Junior hockey players press owners for decent treatment

17-year-old Ryan Falkenham led Halifax Mooseheads to 2013 Memorial Cup win. One year later a hip injury ended his dream of playing in the NHL.
17-year-old Ryan Falkenham led Halifax Mooseheads to 2013 Memorial Cup win. One year later a hip injury ended his dream of playing in the NHL

GETTING A CHANCE TO PLAY JUST DOESN'T CUT IT. The teenage players on the 60 teams in the Canadian Hockey League (CHL) believe they deserve more. The team owners don’t agree. More and more players are acting to change that.

Action by players includes an ongoing class action for back pay and a drive to form a players association. The class action seeks $180 million in compensation from team owners for failing to pay players the minimum wage.

CHL team owners insist that any attempt to fundamentally change the way its players are compensated would bankrupt most of them and cripple the leagues. They recently convinced the B.C. government to exempt the province’s six major-junior hockey teams from minimum-wage laws. Nova Scotia changed its laws in July 2016 to allow athletes to be paid less than minimum wage, and to be made exempt from regulations on vacation pay and defined work hours.

The CHL is anything but bush league. It is the world’s largest development hockey league with 52 Canadian and eight American teams playing in three major junior hockey leagues. More than 9,000,000 fans go to CHL games in any given season. Junior hockey ticket revenues are in the $160-million range. But the players gain little or nothing from any of it.

Substandard pay and benefits

The working conditions for these 16-20 year-olds would not be accepted in any other workplace. The players get just $35 to $120 per week to cover practice, training, game and travel time. But the owners call it a “stipend” not a wage or salary. They do this to maintain the myth that the players are “amateur student athletes”—not workers.

The players also receive a university scholarship—but there is a huge catch. Players only have 18 months from the end of their junior career to use the scholarship, or it expires. It also expires if the player signs any sort of professional contract.

Also, the second the player signs a contract to play junior hockey, they are no longer eligible to pursue a hockey scholarship in the U.S. 

This is all in the context of what is undoubtedly an incredibly dangerous workplace. As the NHL concussion lawsuits (and common sense) highlight, hockey is a dangerous sport. Many junior players suffer severe and permanent injuries as teenagers, which impact the rest of their lives. Also, the conditions in junior hockey are ripe for players to develop significant mental health issues leading to drug and substance abuse problems.

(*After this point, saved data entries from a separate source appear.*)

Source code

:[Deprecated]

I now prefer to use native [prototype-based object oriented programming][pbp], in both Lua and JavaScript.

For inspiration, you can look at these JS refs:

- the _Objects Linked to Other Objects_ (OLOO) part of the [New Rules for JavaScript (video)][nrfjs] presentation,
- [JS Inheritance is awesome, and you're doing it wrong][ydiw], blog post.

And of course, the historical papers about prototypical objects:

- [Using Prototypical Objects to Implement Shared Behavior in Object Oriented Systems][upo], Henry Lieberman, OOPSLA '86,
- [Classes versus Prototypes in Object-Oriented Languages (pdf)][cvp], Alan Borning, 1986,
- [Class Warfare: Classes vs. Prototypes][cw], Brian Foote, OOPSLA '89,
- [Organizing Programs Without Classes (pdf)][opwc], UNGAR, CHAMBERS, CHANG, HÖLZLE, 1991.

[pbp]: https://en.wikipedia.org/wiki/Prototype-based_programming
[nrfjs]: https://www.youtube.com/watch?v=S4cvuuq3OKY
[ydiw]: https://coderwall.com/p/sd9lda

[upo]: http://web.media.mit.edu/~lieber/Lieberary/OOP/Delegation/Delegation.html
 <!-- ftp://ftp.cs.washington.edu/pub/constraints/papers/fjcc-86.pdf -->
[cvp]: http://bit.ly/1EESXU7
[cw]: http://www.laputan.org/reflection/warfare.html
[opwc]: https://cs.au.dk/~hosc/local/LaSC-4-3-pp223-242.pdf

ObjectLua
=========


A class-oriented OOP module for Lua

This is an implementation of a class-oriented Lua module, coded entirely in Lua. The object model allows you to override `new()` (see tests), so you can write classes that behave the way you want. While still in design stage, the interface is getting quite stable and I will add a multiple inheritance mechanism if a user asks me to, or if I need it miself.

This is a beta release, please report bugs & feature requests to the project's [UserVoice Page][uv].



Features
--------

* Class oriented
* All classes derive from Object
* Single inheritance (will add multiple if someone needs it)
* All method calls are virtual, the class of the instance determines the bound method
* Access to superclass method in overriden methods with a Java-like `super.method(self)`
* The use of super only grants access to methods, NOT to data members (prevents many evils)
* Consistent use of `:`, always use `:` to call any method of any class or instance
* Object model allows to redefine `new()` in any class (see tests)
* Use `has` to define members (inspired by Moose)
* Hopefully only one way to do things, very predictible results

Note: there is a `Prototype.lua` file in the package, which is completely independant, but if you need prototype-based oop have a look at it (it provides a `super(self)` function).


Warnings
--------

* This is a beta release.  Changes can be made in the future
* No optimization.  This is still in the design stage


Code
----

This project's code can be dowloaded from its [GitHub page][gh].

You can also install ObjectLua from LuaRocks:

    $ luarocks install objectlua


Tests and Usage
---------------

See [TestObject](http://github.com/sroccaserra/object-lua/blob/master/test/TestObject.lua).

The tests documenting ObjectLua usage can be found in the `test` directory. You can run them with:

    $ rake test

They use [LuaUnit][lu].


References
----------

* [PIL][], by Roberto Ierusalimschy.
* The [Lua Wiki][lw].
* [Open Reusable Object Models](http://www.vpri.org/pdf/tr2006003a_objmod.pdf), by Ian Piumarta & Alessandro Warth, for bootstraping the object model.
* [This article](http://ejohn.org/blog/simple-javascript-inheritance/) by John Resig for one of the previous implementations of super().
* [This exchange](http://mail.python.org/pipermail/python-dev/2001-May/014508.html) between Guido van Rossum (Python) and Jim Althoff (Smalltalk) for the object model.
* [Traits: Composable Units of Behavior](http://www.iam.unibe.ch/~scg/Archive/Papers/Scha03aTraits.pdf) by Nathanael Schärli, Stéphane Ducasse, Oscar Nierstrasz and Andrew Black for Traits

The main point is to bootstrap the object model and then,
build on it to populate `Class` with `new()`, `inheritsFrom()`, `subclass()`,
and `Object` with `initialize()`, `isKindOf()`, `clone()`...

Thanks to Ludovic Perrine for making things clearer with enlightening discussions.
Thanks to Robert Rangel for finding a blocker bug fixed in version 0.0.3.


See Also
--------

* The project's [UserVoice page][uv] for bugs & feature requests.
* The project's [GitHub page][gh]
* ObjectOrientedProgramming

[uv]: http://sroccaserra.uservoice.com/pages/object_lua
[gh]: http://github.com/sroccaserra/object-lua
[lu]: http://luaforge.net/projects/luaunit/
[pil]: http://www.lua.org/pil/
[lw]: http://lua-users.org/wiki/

Team medical plans are notoriously inadequate to non-existent.

Drive for collective action

A 2012 drive to form a players association in the CHL is alive and well. It gained momentum in 2014 with the official support of Unifor, Canada’s largest private sector union. The CHLPA website keeps a very close watch on the CHL and all it’s manoeuvres to avoid its responsibilities to its players—building toward the day when the players can come together to form a union.

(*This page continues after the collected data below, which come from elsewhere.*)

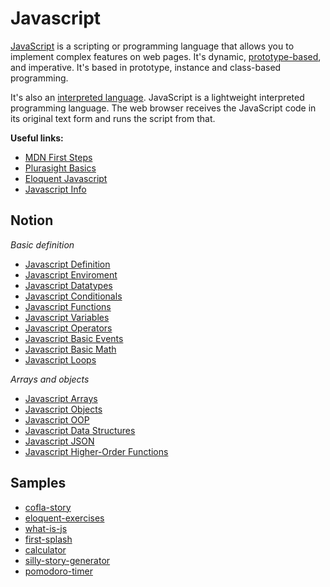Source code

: # Javascript

[JavaScript](https://developer.mozilla.org/en-US/docs/Learn/JavaScript/First_steps/What_is_JavaScript) is a scripting or programming language that allows you to implement complex features on web pages. It's dynamic, [prototype-based](#object-oriented-programming), and imperative. It's based in prototype, instance and class-based programming. 

It's also an [interpreted language](https://developer.mozilla.org/en-US/docs/Learn/JavaScript/First_steps/What_is_JavaScript#interpreted_versus_compiled_code). JavaScript is a lightweight interpreted programming language. The web browser receives the JavaScript code in its original text form and runs the script from that.

**Useful links:**
- [MDN First Steps](https://developer.mozilla.org/en-US/docs/Learn/JavaScript/First_steps)
- [Plurasight Basics](https://www.javascript.com/learn)
- [Eloquent Javascript](https://eloquentjavascript.net/)
- [Javascript Info](https://javascript.info/)

## Notion

_Basic definition_

- [Javascript Definition](notion/20220517161029_javascript-definition.md)
- [Javascript Enviroment](notion/20220517161658_javascript-environment.md)
- [Javascript Datatypes](notion/20220517161820_javascript-datatypes.md)
- [Javascript Conditionals](notion/20220517162012_javascript-conditionals.md)
- [Javascript Functions](notion/20220517162304_javascript-functions.md)
- [Javascript Variables](notion/20220517161515_javascript-variables.md)
- [Javascript Operators](notion/20220517162427_javascript-operators.md)
- [Javascript Basic Events](notion/20220517162534_javascript-basic-events.md)
- [Javascript Basic Math](notion/20220520150029_javascript-basic-math.md)
- [Javascript Loops](notion/20220517162639_javascript-loops.md)

_Arrays and objects_

- [Javascript Arrays](notion/20220517162743_javascript-arrays.md)
- [Javascript Objects](notion/20220517162919_javascript-objects.md)
- [Javascript OOP](notion/20220517161319_javascript-oop.md)
- [Javascript Data Structures](notion/20220526153758_javascript-data-structures.md)
- [Javascript JSON](notion/20220520165535_json-data.md)
- [Javascript Higher-Order Functions](notion/20220524160754_higher-order-functions.md)

## Samples

- [cofla-story](samples/cofla-story/)
- [eloquent-exercises](samples/eloquent-exercises/)
- [what-is-js](samples/what-is-js/index.html)
- [first-splash](samples/first-splash/index.html)
- [calculator](samples/calculator/index.html)
- [silly-story-generator](samples/silly-story-generator/index.html)
- [pomodoro-timer](samples/pomodoro-timer/index.html)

Team owners count on individual self-interest, in what is a cut-throat high stakes gamble to hit the big time, to forever hold off that day of collective action. But even that may not be enough—as the Flint Firebirds found out in November 2015 when the team owner abruptly fired the entire coaching staff.

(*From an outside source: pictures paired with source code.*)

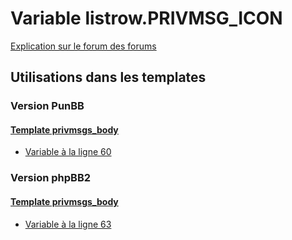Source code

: # Variable listrow.PRIVMSG_ICON
[Explication sur le forum des forums](http://forum.forumactif.com/t294113-listing-des-variables#listrow.PRIVMSG_ICON)

## Utilisations dans les templates

### Version PunBB

#### [Template privmsgs_body](punbb/privmsgs_body.md)
* [Variable à la ligne 60](../punbb/privmsgs_body.tpl#L60)

### Version phpBB2

#### [Template privmsgs_body](subsilver/privmsgs_body.md)
* [Variable à la ligne 63](../subsilver/privmsgs_body.tpl#L63)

Flint Firebirds players bring stuffed toy animals to sick kids clinic
Flint Firebirds players bring stuffed toy animals to sick kids clinic

The team had just won a big game in overtime. It didn’t matter. The coaches were gone. The owner felt they had not given his son, a rookie on the team, enough ice time. The players couldn’t believe it and were not about to stand for it.

Every player on the team marched to the owner’s office, took off his jersey, threw it on the floor, and quit the team. Even the owner’s son stood in solidarity with his teammates and told his father he quit. 

This turned into a social media disaster for the Flint Firebirds, as word quickly spread celebrating the players’ actions and condemning the owner’s rash decision. The team had to disable its Facebook page because of all the negative comments the story generated.

 The owner immediately back-peddled, rehired the coaches and apologized, admitting he made a mistake. 

This was an impressive and brave move on the part of the players. It serves as a reminder that collective action in pursuit of simple justice is something that can spring up any time and in any workplace—even when it’s a hockey rink.